### [Work task]
Copy the listing below exactly, but skip the pictures.

### [Entries provided]
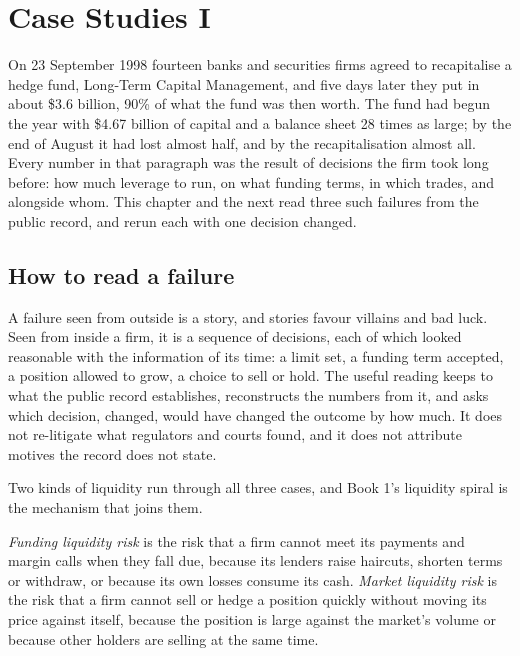 \chapter{Case Studies I}\label{ch:fm:case-studies-i}

On 23 September 1998 fourteen banks and securities firms agreed to recapitalise a hedge fund, Long-Term Capital Management, and five days later
they put in about \$3.6 billion, 90\% of what the fund was then worth. The fund had begun the year with \$4.67 billion of capital and a balance
sheet 28 times as large; by the end of August it had lost almost half, and by the recapitalisation almost all. Every number in that paragraph was
the result of decisions the firm took long before: how much leverage to run, on what funding terms, in which trades, and alongside whom. This chapter
and the next read three such failures from the public record, and rerun each with one decision changed.

\section{How to read a failure}

A failure seen from outside is a story, and stories favour villains and bad luck. Seen from inside a firm, it is a sequence of decisions, each of
which looked reasonable with the information of its time: a limit set, a funding term accepted, a position allowed to grow, a choice to sell or
hold. The useful reading keeps to what the public record establishes, reconstructs the numbers from it, and asks which decision, changed, would
have changed the outcome by how much. It does not re-litigate what regulators and courts found, and it does not attribute motives the record does
not state.

Two kinds of liquidity run through all three cases, and Book 1's liquidity spiral is the mechanism that joins them.

\begin{definition}\label{def:fm:case-studies-i:liquidity}
\emph{Funding liquidity risk} is the risk that a firm cannot meet its payments and margin calls when they fall due,
because its lenders raise haircuts, shorten terms or withdraw, or because its own losses consume its cash. \emph{Market liquidity
risk} is the risk that a firm cannot sell or hedge a position quickly without moving its price against itself, because
the position is large against the market's volume or because other holders are selling at the same time.
\end{definition}

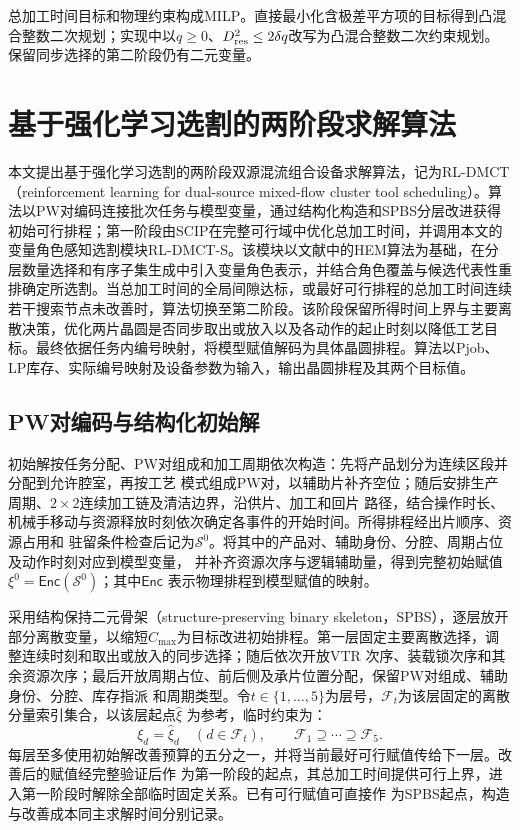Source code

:\documentclass[final,5p,times,twocolumn]{elsarticle}
\begin{document}
总加工时间目标和物理约束构成MILP。直接最小化含极差平方项的目标得到凸混合整数二次规划；实现中以$q\ge0$、$D_{\rm res}^2\le2\delta q$改写为凸混合整数二次约束规划。保留同步选择的第二阶段仍有二元变量。

\section{基于强化学习选割的两阶段求解算法}
\label{sec:algorithm-cn}

本文提出基于强化学习选割的两阶段双源混流组合设备求解算法，记为RL-DMCT（reinforcement learning for dual-source mixed-flow cluster tool scheduling）。算法以PW对编码连接批次任务与模型变量，通过结构化构造和SPBS分层改进获得初始可行排程；第一阶段由SCIP在完整可行域中优化总加工时间，并调用本文的变量角色感知选割模块RL-DMCT-S。该模块以文献中的HEM算法为基础，在分层数量选择和有序子集生成中引入变量角色表示，并结合角色覆盖与候选代表性重排确定所选割\citep{achterberg2009scip,bestuzheva2023scip,wang2023hem}。当总加工时间的全局间隙达标，或最好可行排程的总加工时间连续若干搜索节点未改善时，算法切换至第二阶段。该阶段保留所得时间上界与主要离散决策，优化两片晶圆是否同步取出或放入以及各动作的起止时刻以降低工艺目标。最终依据任务内编号映射，将模型赋值解码为具体晶圆排程。算法以Pjob、LP库存、实际编号映射及设备参数为输入，输出晶圆排程及其两个目标值。

\subsection{PW对编码与结构化初始解}
\label{sec:pjob-encoding-cn}

初始解按任务分配、PW对组成和加工周期依次构造：先将产品划分为连续区段并分配到允许腔室，再按工艺
模式组成PW对，以辅助片补齐空位；随后安排生产周期、$2\times2$连续加工链及清洁边界，沿供片、加工和回片
路径，结合操作时长、机械手移动与资源释放时刻依次确定各事件的开始时间。所得排程经出片顺序、资源占用和
驻留条件检查后记为$\mathcal S^0$。将其中的产品对、辅助身份、分腔、周期占位及动作时刻对应到模型变量，
并补齐资源次序与逻辑辅助量，得到完整初始赋值$\xi^0=\mathsf{Enc}(\mathcal S^0)$；其中$\mathsf{Enc}$
表示物理排程到模型赋值的映射。

采用结构保持二元骨架（structure-preserving binary skeleton，SPBS），逐层放开部分离散变量，以缩短$C_{\max}$为目标改进初始排程。第一层固定主要离散选择，调整连续时刻和取出或放入的同步选择；随后依次开放VTR
次序、装载锁次序和其余资源次序；最后开放周期占位、前后侧及承片位置分配，保留PW对组成、辅助身份、分腔、库存指派
和周期类型。令$t\in\{1,\ldots,5\}$为层号，$\mathcal F_t$为该层固定的离散分量索引集合，以该层起点$\widehat\xi$
为参考，临时约束为：
\begin{equation}
\xi_d=\widehat\xi_d\quad(d\in\mathcal F_t),\qquad
\mathcal F_1\supseteq\cdots\supseteq\mathcal F_5.
\label{eq:spbs-fix-cn}
\end{equation}
每层至多使用初始解改善预算的五分之一，并将当前最好可行赋值传给下一层。改善后的赋值经完整验证后作
为第一阶段的起点，其总加工时间提供可行上界，进入第一阶段时解除全部临时固定关系。已有可行赋值可直接作
为SPBS起点，构造与改善成本同主求解时间分别记录。
\end{document}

### [Output for this exercise]
 \chapter{Case Studies I}\label{ch:fm:case-studies-i}

On 23 September 1998 fourteen banks and securities firms agreed to recapitalise a hedge fund, Long-Term Capital Management, and five days later
they put in about \$3.6 billion, 90\% of what the fund was then worth. The fund had begun the year with \$4.67 billion of capital and a balance
sheet 28 times as large; by the end of August it had lost almost half, and by the recapitalisation almost all. Every number in that paragraph was
the result of decisions the firm took long before: how much leverage to run, on what funding terms, in which trades, and alongside whom. This chapter
and the next read three such failures from the public record, and rerun each with one decision changed.

\section{How to read a failure}

A failure seen from outside is a story, and stories favour villains and bad luck. Seen from inside a firm, it is a sequence of decisions, each of
which looked reasonable with the information of its time: a limit set, a funding term accepted, a position allowed to grow, a choice to sell or
hold. The useful reading keeps to what the public record establishes, reconstructs the numbers from it, and asks which decision, changed, would
have changed the outcome by how much. It does not re-litigate what regulators and courts found, and it does not attribute motives the record does
not state.

Two kinds of liquidity run through all three cases, and Book 1's liquidity spiral is the mechanism that joins them.

\begin{definition}\label{def:fm:case-studies-i:liquidity}
\emph{Funding liquidity risk} is the risk that a firm cannot meet its payments and margin calls when they fall due,
because its lenders raise haircuts, shorten terms or withdraw, or because its own losses consume its cash. \emph{Market liquidity
risk} is the risk that a firm cannot sell or hedge a position quickly without moving its price against itself, because
the position is large against the market's volume or because other holders are selling at the same time.
\end{definition}

Source code

:\documentclass[final,5p,times,twocolumn]{elsarticle}
\begin{document}
总加工时间目标和物理约束构成MILP。直接最小化含极差平方项的目标得到凸混合整数二次规划；实现中以$q\ge0$、$D_{\rm res}^2\le2\delta q$改写为凸混合整数二次约束规划。保留同步选择的第二阶段仍有二元变量。

\section{基于强化学习选割的两阶段求解算法}
\label{sec:algorithm-cn}

本文提出基于强化学习选割的两阶段双源混流组合设备求解算法，记为RL-DMCT（reinforcement learning for dual-source mixed-flow cluster tool scheduling）。算法以PW对编码连接批次任务与模型变量，通过结构化构造和SPBS分层改进获得初始可行排程；第一阶段由SCIP在完整可行域中优化总加工时间，并调用本文的变量角色感知选割模块RL-DMCT-S。该模块以文献中的HEM算法为基础，在分层数量选择和有序子集生成中引入变量角色表示，并结合角色覆盖与候选代表性重排确定所选割\citep{achterberg2009scip,bestuzheva2023scip,wang2023hem}。当总加工时间的全局间隙达标，或最好可行排程的总加工时间连续若干搜索节点未改善时，算法切换至第二阶段。该阶段保留所得时间上界与主要离散决策，优化两片晶圆是否同步取出或放入以及各动作的起止时刻以降低工艺目标。最终依据任务内编号映射，将模型赋值解码为具体晶圆排程。算法以Pjob、LP库存、实际编号映射及设备参数为输入，输出晶圆排程及其两个目标值。

\subsection{PW对编码与结构化初始解}
\label{sec:pjob-encoding-cn}

初始解按任务分配、PW对组成和加工周期依次构造：先将产品划分为连续区段并分配到允许腔室，再按工艺
模式组成PW对，以辅助片补齐空位；随后安排生产周期、$2\times2$连续加工链及清洁边界，沿供片、加工和回片
路径，结合操作时长、机械手移动与资源释放时刻依次确定各事件的开始时间。所得排程经出片顺序、资源占用和
驻留条件检查后记为$\mathcal S^0$。将其中的产品对、辅助身份、分腔、周期占位及动作时刻对应到模型变量，
并补齐资源次序与逻辑辅助量，得到完整初始赋值$\xi^0=\mathsf{Enc}(\mathcal S^0)$；其中$\mathsf{Enc}$
表示物理排程到模型赋值的映射。

采用结构保持二元骨架（structure-preserving binary skeleton，SPBS），逐层放开部分离散变量，以缩短$C_{\max}$为目标改进初始排程。第一层固定主要离散选择，调整连续时刻和取出或放入的同步选择；随后依次开放VTR
次序、装载锁次序和其余资源次序；最后开放周期占位、前后侧及承片位置分配，保留PW对组成、辅助身份、分腔、库存指派
和周期类型。令$t\in\{1,\ldots,5\}$为层号，$\mathcal F_t$为该层固定的离散分量索引集合，以该层起点$\widehat\xi$
为参考，临时约束为：
\begin{equation}
\xi_d=\widehat\xi_d\quad(d\in\mathcal F_t),\qquad
\mathcal F_1\supseteq\cdots\supseteq\mathcal F_5.
\label{eq:spbs-fix-cn}
\end{equation}
每层至多使用初始解改善预算的五分之一，并将当前最好可行赋值传给下一层。改善后的赋值经完整验证后作
为第一阶段的起点，其总加工时间提供可行上界，进入第一阶段时解除全部临时固定关系。已有可行赋值可直接作
为SPBS起点，构造与改善成本同主求解时间分别记录。
\end{document}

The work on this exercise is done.